While reading through the material below, copy each line that holds the word "volt".

━━━━━━━━━━━━━━━━━━━━

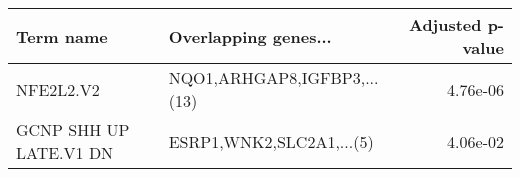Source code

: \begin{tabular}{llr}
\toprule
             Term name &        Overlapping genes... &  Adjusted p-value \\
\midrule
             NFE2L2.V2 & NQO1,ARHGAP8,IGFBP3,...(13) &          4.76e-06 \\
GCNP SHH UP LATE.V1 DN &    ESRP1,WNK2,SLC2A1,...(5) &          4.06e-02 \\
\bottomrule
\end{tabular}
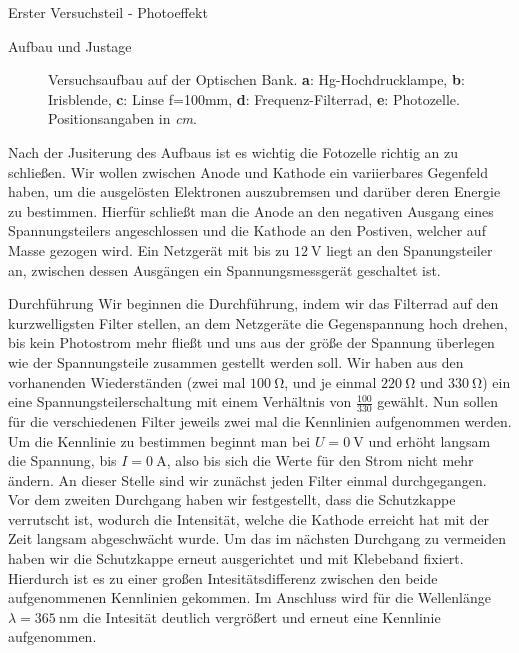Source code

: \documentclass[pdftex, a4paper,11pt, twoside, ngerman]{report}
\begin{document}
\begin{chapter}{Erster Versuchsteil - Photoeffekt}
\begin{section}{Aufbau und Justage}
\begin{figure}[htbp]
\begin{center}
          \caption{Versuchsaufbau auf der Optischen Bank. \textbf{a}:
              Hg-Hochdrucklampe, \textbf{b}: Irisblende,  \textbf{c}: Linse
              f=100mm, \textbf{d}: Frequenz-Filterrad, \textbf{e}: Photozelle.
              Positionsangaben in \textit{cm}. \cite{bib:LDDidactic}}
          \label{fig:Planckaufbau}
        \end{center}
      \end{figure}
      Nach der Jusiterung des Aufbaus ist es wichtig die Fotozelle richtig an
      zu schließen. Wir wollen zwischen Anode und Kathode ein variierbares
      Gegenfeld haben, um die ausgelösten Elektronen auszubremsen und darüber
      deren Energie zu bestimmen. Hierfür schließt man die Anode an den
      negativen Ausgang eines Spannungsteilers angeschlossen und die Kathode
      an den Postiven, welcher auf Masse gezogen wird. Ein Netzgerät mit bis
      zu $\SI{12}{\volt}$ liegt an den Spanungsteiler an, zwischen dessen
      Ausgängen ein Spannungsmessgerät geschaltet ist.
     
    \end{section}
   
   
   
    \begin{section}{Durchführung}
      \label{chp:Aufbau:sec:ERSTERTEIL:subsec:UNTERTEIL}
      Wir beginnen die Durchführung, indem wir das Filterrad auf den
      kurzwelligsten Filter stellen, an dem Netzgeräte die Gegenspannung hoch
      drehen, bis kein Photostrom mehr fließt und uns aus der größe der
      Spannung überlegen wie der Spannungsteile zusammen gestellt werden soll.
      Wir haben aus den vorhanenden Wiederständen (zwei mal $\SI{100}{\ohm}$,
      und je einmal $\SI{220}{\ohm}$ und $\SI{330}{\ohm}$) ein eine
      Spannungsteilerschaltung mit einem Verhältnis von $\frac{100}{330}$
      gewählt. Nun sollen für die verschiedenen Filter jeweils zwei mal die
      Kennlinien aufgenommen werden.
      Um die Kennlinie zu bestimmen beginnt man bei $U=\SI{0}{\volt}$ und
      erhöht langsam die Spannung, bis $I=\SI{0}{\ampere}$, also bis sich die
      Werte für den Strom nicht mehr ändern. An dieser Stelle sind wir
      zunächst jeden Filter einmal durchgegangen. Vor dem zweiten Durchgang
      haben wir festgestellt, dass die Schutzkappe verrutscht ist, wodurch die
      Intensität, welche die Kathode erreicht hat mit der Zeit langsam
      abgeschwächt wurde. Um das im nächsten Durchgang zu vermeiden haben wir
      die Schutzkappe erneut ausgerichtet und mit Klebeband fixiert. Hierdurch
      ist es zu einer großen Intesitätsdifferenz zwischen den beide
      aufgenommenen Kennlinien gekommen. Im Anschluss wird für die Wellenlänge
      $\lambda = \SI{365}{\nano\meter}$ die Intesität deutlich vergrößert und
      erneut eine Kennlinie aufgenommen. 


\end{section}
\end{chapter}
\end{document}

━━━━━━━━━━━━━━━━━━━━

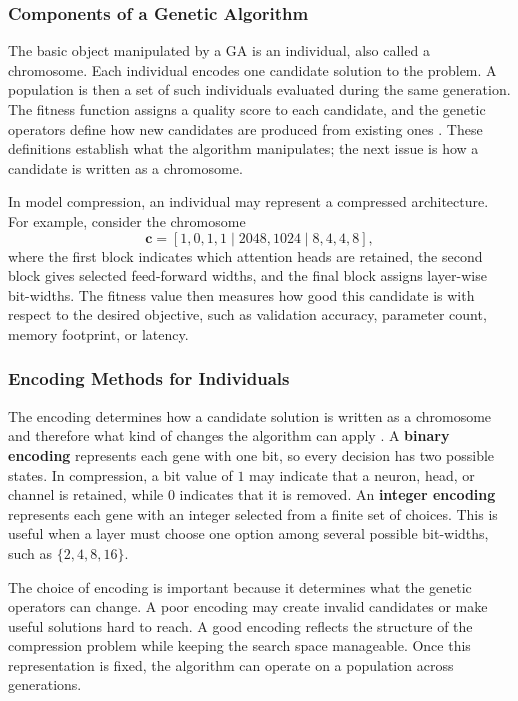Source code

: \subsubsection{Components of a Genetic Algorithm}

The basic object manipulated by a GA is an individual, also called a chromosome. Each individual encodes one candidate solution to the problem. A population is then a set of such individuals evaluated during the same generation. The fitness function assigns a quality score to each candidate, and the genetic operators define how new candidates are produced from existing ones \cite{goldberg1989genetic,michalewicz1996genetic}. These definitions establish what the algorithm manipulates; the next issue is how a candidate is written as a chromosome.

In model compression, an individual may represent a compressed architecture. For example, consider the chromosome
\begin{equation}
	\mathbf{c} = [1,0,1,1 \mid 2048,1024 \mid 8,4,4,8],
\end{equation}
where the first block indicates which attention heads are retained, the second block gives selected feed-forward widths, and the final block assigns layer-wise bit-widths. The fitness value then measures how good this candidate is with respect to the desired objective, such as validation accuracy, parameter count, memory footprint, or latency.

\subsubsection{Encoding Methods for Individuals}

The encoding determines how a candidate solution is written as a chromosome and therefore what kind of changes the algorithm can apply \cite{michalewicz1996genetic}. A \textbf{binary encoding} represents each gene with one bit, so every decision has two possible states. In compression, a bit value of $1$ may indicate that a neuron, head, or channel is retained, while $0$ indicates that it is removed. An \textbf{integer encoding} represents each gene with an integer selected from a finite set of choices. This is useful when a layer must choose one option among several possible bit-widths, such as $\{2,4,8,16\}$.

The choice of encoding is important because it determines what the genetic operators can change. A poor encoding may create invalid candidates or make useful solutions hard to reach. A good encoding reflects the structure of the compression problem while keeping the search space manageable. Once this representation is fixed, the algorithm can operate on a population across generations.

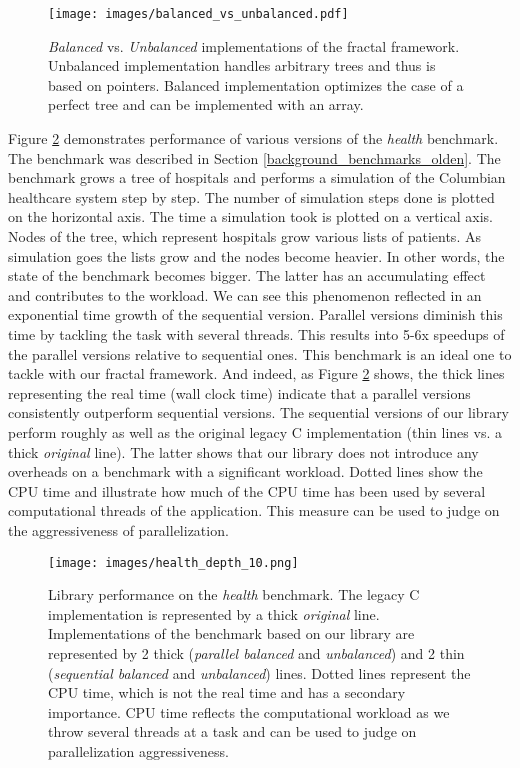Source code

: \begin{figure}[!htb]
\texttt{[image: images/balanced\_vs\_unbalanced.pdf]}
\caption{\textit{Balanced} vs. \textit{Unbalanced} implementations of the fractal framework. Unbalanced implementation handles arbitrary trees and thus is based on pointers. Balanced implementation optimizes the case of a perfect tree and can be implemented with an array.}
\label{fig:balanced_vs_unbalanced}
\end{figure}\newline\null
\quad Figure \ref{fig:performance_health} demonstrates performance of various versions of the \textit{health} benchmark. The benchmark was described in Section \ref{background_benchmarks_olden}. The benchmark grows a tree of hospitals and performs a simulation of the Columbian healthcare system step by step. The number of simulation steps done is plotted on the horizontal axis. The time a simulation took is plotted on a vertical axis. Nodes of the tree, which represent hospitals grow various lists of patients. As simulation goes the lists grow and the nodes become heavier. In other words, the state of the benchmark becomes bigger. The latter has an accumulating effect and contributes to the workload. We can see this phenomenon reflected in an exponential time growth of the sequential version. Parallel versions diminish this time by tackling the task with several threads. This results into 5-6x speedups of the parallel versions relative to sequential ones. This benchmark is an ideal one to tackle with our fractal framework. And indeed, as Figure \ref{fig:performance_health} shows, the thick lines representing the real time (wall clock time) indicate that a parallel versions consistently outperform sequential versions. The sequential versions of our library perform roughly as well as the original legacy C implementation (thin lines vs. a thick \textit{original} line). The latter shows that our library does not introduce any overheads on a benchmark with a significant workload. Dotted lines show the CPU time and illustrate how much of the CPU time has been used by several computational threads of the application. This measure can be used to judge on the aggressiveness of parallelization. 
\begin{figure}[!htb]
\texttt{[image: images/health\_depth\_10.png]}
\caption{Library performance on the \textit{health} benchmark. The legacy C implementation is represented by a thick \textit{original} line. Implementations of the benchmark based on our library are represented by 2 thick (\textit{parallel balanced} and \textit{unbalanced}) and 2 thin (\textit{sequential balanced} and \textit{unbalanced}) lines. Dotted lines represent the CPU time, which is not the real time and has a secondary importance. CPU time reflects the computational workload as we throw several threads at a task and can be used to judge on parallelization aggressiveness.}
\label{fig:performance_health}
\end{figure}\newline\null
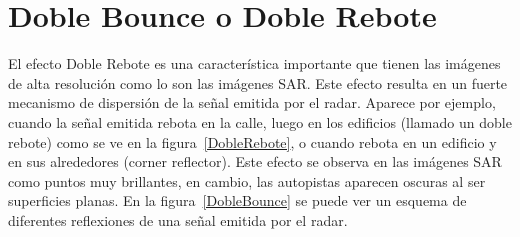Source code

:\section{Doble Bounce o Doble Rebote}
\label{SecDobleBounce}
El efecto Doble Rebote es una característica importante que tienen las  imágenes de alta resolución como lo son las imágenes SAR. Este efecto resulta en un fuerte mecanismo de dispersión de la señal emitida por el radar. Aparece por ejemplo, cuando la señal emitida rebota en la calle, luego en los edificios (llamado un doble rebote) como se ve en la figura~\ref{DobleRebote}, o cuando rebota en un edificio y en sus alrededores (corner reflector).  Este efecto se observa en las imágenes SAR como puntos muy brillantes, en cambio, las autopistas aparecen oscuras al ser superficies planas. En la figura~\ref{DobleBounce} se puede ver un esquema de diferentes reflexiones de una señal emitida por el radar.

━━━━━━━━━━━━━━━━━━━━

### TASK RESPONSE
      zu $\SI{12}{\volt}$ liegt an den Spanungsteiler an, zwischen dessen
      Um die Kennlinie zu bestimmen beginnt man bei $U=\SI{0}{\volt}$ und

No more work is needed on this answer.